So, the royal family, Marie Antoinette, Berry, Madame Élisabeth (his sister), they were allowed out of their house arrest under certain circumstances to attend theatrical performances, where they were cheered for the first time in months because the mob, the Market Ladies, and everybody are just like “The King supports the Revolution. This is great, we’re all friends.” Although they still hated Marie Antoinette herself and especially another sort of side of fact of the whole flight to France scenario, which although they had never intended to leave France, but they had been caught near the border of Austria, this seemed to confirm to everybody, like, they assumed they were headed to Austria (even though they weren’t) and this confirmed to everybody who had suspected Marie Antoinette was an Austrian spy since she arrived at age 14, they’re like, “Oh, she was an Austrian spy. So, fuck her. We already hate…” There’s no changing this narrative at this point, as we’ve discussed before on the podcast.

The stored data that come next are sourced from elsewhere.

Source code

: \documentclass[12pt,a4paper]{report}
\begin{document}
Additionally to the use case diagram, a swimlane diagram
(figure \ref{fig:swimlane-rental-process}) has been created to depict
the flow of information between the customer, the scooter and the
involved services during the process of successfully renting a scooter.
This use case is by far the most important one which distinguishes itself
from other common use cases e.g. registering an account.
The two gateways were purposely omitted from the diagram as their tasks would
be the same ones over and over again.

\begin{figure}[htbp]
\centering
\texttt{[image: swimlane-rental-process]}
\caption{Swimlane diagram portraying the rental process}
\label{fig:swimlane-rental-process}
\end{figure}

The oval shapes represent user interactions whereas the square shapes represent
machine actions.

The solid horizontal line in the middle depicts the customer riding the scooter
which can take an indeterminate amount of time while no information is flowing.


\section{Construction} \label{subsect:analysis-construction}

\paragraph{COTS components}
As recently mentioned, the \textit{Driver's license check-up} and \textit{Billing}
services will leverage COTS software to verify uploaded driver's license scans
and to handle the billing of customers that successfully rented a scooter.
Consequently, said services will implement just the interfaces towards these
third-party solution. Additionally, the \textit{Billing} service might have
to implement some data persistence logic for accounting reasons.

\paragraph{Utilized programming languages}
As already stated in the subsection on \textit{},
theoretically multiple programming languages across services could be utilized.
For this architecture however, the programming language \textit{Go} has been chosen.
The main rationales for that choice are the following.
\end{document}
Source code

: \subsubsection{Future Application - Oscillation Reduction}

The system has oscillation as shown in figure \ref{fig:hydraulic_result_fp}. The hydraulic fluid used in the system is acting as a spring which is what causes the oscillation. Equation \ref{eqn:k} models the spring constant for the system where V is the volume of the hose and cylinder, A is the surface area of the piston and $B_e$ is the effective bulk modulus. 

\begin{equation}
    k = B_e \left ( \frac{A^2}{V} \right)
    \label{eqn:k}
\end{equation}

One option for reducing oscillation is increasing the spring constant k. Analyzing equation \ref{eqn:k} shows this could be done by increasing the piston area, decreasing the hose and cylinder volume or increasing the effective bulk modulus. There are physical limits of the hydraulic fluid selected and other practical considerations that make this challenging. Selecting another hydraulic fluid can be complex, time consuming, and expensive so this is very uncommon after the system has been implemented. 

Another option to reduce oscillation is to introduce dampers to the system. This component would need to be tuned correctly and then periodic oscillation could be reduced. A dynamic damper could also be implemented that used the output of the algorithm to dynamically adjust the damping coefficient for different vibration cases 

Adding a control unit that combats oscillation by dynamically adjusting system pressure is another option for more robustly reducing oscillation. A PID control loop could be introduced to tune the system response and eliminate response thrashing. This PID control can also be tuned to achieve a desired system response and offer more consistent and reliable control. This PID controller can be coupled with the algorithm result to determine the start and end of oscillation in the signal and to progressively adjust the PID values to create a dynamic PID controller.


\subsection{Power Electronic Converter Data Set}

So, while Marie Antoinette publicly was like, “Yay, constitution! Love this, great,” while she’s just waiting for her family to come and rescue her, she also knew that this wasn’t the end. As much as the mob was like, “Hooray! Hot air balloons, fireworks, the Revolution is over.” Marie Antoinette is like, “I know this isn’t the end. I know that we’re not going to all just like, ‘Here’s a new status quo. Hooray!’” Her main concern at this point, which again, tying back to some other episodes we’ve talked about on this podcast, like Sally Hemings or Julia Chinn, or Nanye’hi, what she was looking forward to was, like, “What does this mean for my children’s future? How can I be assured that things are going to be okay for them?” Specifically, her son, the Dauphin, “What is France going to be like when he grows up and becomes king? I want his life to be okay.” So, she’s still scheming. In public, she’s just like, “Hooray! Yay! The Revolution is great, whatever.” But in private, she would refer, like in her letters to Axel von Fersen, she would say derogatory terms about the National Assembly, calling them the enragés. Although frankly, some of them call themselves the enragés, which means ‘the rabid,’ effectively. And actually, she was writing with Axel von Fersen, and he was so confused that publicly she and Berry had been seeming to support the revolution. Axel von Fersen is like, “What’s going on? Like, why are you supporting the Revolution so much?” So, she had to be like, “Do not be alarmed. I shall never go over to the enragés. I am obliged to make use of them to prevent greater evils. But as for good, I know they are incapable of doing it.”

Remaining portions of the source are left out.